*WORK TASK:*
Among the lines below, copy each one in which "kunne" appears.

*DATA FOR REVIEW:*
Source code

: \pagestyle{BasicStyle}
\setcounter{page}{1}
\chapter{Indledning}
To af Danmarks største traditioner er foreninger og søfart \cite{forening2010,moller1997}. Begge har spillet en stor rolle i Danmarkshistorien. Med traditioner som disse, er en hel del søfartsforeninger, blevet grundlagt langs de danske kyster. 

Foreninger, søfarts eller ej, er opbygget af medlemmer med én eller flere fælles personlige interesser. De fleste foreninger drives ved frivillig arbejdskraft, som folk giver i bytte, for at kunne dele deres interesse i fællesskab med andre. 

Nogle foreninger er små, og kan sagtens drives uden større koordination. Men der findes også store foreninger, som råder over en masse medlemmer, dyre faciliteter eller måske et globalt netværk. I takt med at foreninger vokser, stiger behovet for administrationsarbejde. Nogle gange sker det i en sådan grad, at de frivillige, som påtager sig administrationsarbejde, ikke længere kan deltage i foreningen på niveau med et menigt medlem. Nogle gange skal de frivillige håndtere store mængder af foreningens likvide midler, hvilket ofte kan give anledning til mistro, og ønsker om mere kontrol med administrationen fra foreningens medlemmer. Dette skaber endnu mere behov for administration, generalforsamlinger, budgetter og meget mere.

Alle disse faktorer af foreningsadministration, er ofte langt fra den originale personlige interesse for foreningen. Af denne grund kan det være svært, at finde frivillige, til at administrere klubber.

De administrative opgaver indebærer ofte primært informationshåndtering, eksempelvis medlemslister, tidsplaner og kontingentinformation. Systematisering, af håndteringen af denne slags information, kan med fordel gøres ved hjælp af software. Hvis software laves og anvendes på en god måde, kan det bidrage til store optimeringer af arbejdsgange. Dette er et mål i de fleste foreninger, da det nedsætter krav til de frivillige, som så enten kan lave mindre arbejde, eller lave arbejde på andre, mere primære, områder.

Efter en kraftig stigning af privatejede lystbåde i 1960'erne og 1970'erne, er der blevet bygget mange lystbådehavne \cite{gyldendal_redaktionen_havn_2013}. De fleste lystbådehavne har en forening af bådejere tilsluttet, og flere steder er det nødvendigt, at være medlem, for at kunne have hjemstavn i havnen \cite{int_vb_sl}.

*EXERCISE SOLUTION:*
Foreninger, søfarts eller ej, er opbygget af medlemmer med én eller flere fælles personlige interesser. De fleste foreninger drives ved frivillig arbejdskraft, som folk giver i bytte, for at kunne dele deres interesse i fællesskab med andre. 
Efter en kraftig stigning af privatejede lystbåde i 1960'erne og 1970'erne, er der blevet bygget mange lystbådehavne \cite{gyldendal_redaktionen_havn_2013}. De fleste lystbådehavne har en forening af bådejere tilsluttet, og flere steder er det nødvendigt, at være medlem, for at kunne have hjemstavn i havnen \cite{int_vb_sl}.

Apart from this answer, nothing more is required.